Remembering my paleontology teachers, who said that while disproof is easy, proof is very, very difficult. 

REAL SCIENTISTS might say "we do not reject the hypothesis that GMOs are safe" but would NEVER say "it is unequivocably true that GMOs are ok."  Especially with only 20 years of data to back that up!

I guess I learned that "nerds" (as they call themselves, for "nerds night out") are NOT scientists (even when they ought to be!!!), and that self-proclaimed nerdiness is not to be equated with lack of stupidity, given that said nerds are apparently not smart enough to decline to expose themselves to ear-damaging levels of noise, let alone to apply any intelligence they may have to a critical examination of what they are being told................

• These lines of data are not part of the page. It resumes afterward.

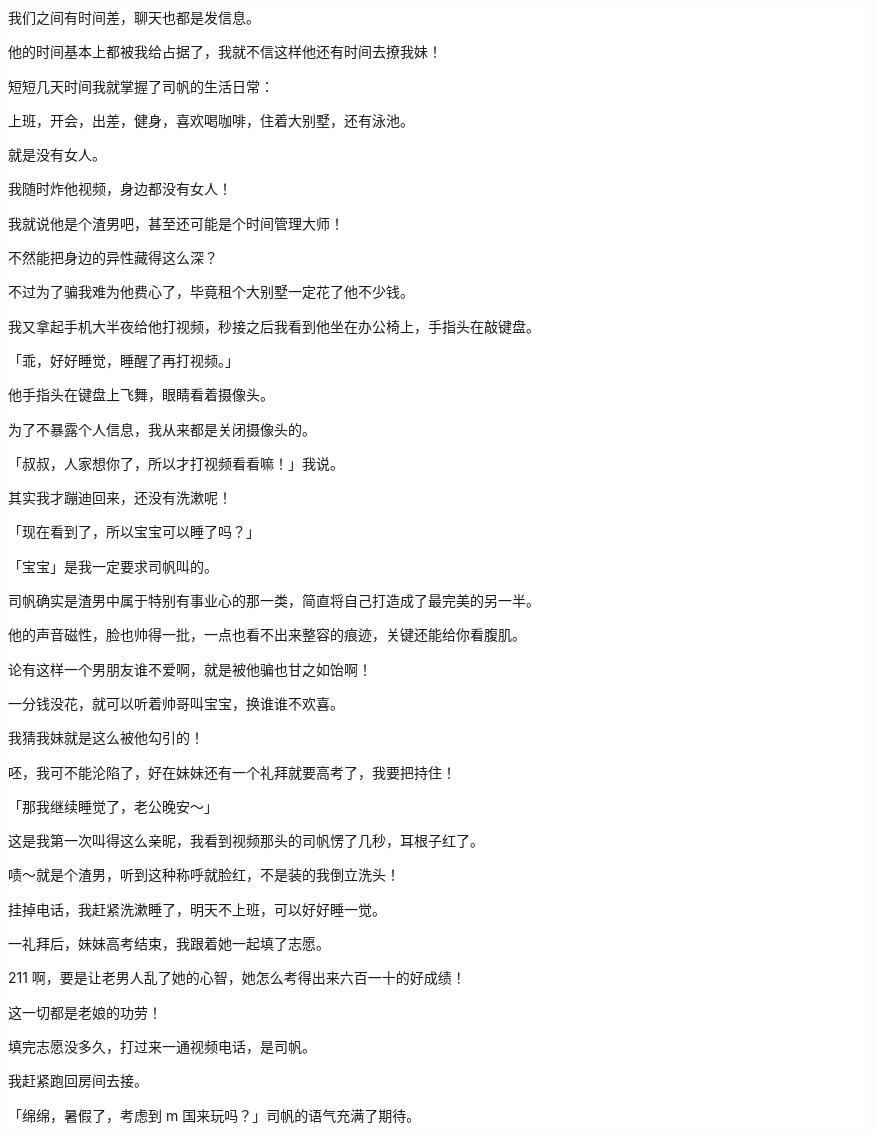我们之间有时间差，聊天也都是发信息。

他的时间基本上都被我给占据了，我就不信这样他还有时间去撩我妹！

短短几天时间我就掌握了司帆的生活日常：

上班，开会，出差，健身，喜欢喝咖啡，住着大别墅，还有泳池。

就是没有女人。

我随时炸他视频，身边都没有女人！

我就说他是个渣男吧，甚至还可能是个时间管理大师！

不然能把身边的异性藏得这么深？

不过为了骗我难为他费心了，毕竟租个大别墅一定花了他不少钱。

我又拿起手机大半夜给他打视频，秒接之后我看到他坐在办公椅上，手指头在敲键盘。

「乖，好好睡觉，睡醒了再打视频。」

他手指头在键盘上飞舞，眼睛看着摄像头。

为了不暴露个人信息，我从来都是关闭摄像头的。

「叔叔，人家想你了，所以才打视频看看嘛！」我说。

其实我才蹦迪回来，还没有洗漱呢！

「现在看到了，所以宝宝可以睡了吗？」

「宝宝」是我一定要求司帆叫的。

司帆确实是渣男中属于特别有事业心的那一类，简直将自己打造成了最完美的另一半。

他的声音磁性，脸也帅得一批，一点也看不出来整容的痕迹，关键还能给你看腹肌。

论有这样一个男朋友谁不爱啊，就是被他骗也甘之如饴啊！

一分钱没花，就可以听着帅哥叫宝宝，换谁谁不欢喜。

我猜我妹就是这么被他勾引的！

呸，我可不能沦陷了，好在妹妹还有一个礼拜就要高考了，我要把持住！

「那我继续睡觉了，老公晚安～」

这是我第一次叫得这么亲昵，我看到视频那头的司帆愣了几秒，耳根子红了。

啧～就是个渣男，听到这种称呼就脸红，不是装的我倒立洗头！

挂掉电话，我赶紧洗漱睡了，明天不上班，可以好好睡一觉。

一礼拜后，妹妹高考结束，我跟着她一起填了志愿。

211 啊，要是让老男人乱了她的心智，她怎么考得出来六百一十的好成绩！

这一切都是老娘的功劳！

填完志愿没多久，打过来一通视频电话，是司帆。

我赶紧跑回房间去接。

「绵绵，暑假了，考虑到 m 国来玩吗？」司帆的语气充满了期待。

(Wondering if they were trying to prove they were cool, sitting in the dance bar being deafened?  So un-cool, to note that the noise is too noisy.......)

This event was partially (entirely?) sponsored by the library.  Which checks out decibel meters.  If I were interested in going back, I'd be taking a decibel meter along to verify my assessment of the loudness of the music.

(Not exactly a Digression -- I would say that there are two kinds of people.  Those who charge full speed ahead, gleefully shouting "What could possibly go wrong!", and the rest of us, who stand skeptically watching, saying "I can think of 15 things that could go wrong, without breaking a sweat!"  People are FAR too eager to assume that because they can't see a problem, there are no problems............  And that's probably the understatement of the anthropocene epoch.   Sigh.)

On top of everything else, it ended late enough that I walked home from downtown in the dark.  Not my fave.

One of the parking lots along Huron was being messed with.  The northern-most lane of Huron was blocked by a big truck which had brought other vehicles, including a small steam roller.

And there was this guy, doing this..........

I'd never seen that before.  Or -- at least, had never seen it in the dark, when it looked like this!